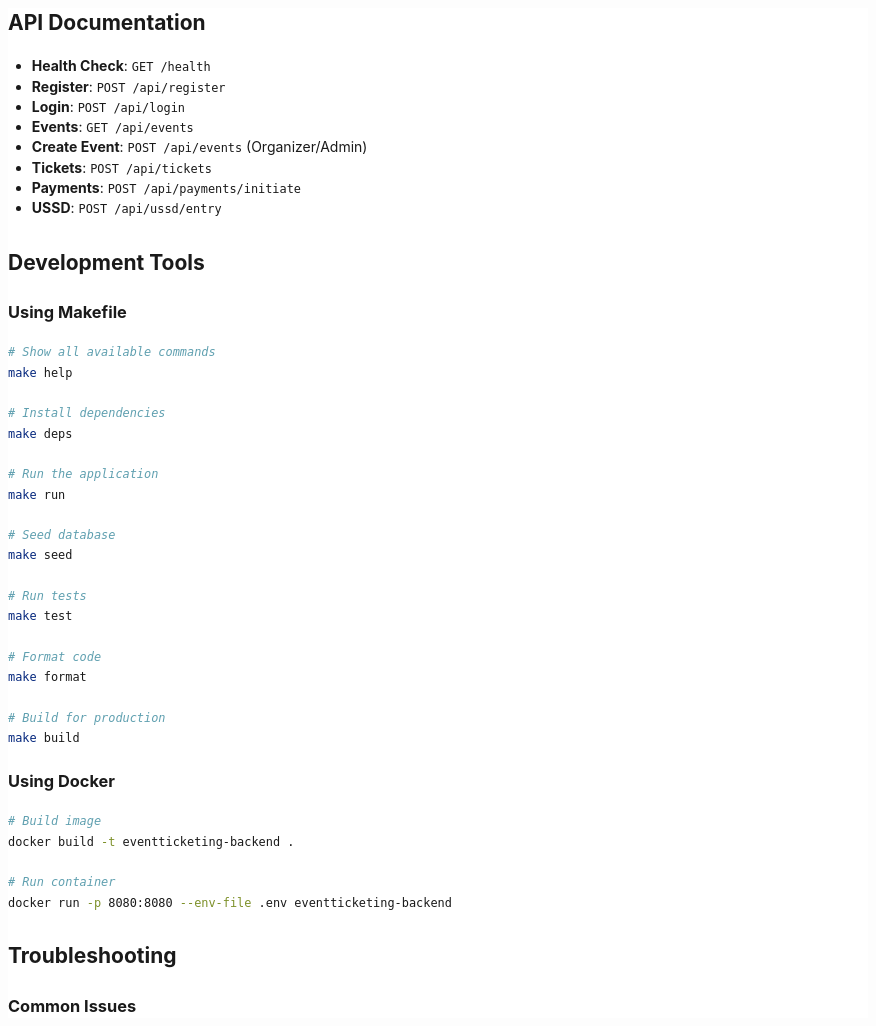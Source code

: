## API Documentation

- **Health Check**: `GET /health`
- **Register**: `POST /api/register`
- **Login**: `POST /api/login`
- **Events**: `GET /api/events`
- **Create Event**: `POST /api/events` (Organizer/Admin)
- **Tickets**: `POST /api/tickets`
- **Payments**: `POST /api/payments/initiate`
- **USSD**: `POST /api/ussd/entry`

## Development Tools

### Using Makefile

```bash
# Show all available commands
make help

# Install dependencies
make deps

# Run the application
make run

# Seed database
make seed

# Run tests
make test

# Format code
make format

# Build for production
make build
```

### Using Docker

```bash
# Build image
docker build -t eventticketing-backend .

# Run container
docker run -p 8080:8080 --env-file .env eventticketing-backend
```

## Troubleshooting

### Common Issues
######
#### [EXERCISE DIRECTIONS]
Going from the line that has "### Using Makefile" through the last line of the entries, retype each line exactly as given and add nothing.

#### [EXERCISE RESULT]
### Using Makefile

```bash
# Show all available commands
make help

# Install dependencies
make deps

# Run the application
make run

# Seed database
make seed

# Run tests
make test

# Format code
make format

# Build for production
make build
```

### Using Docker

```bash
# Build image
docker build -t eventticketing-backend .

# Run container
docker run -p 8080:8080 --env-file .env eventticketing-backend
```

## Troubleshooting

### Common Issues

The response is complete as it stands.